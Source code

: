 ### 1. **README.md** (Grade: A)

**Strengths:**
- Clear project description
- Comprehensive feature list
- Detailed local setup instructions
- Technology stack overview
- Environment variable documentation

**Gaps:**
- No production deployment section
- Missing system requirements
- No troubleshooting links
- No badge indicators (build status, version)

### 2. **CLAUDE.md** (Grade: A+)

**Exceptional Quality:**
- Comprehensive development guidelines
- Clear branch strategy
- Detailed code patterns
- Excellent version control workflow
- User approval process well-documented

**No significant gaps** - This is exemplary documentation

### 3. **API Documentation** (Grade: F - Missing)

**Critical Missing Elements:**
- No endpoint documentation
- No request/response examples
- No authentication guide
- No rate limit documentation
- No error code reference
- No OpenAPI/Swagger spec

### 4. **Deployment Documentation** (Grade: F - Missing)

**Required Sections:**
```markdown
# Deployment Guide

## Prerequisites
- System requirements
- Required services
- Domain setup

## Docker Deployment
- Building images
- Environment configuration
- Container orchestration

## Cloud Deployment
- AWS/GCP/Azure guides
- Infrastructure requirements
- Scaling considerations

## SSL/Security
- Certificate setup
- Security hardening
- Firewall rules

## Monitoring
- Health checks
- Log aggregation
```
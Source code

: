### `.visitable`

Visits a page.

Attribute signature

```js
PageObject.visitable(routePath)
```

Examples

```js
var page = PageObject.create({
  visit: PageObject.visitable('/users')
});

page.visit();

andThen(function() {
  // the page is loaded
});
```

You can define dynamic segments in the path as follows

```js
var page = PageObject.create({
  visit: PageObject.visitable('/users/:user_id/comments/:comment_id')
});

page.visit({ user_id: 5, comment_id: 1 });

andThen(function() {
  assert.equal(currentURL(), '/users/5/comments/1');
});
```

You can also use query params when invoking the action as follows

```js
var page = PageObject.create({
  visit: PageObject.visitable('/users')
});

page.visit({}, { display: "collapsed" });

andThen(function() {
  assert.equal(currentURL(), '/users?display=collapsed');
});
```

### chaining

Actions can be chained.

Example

» Work to complete:
Whenever a line above holds the word "assert", include it in your count, and report nothing but that count.

» Result below:
2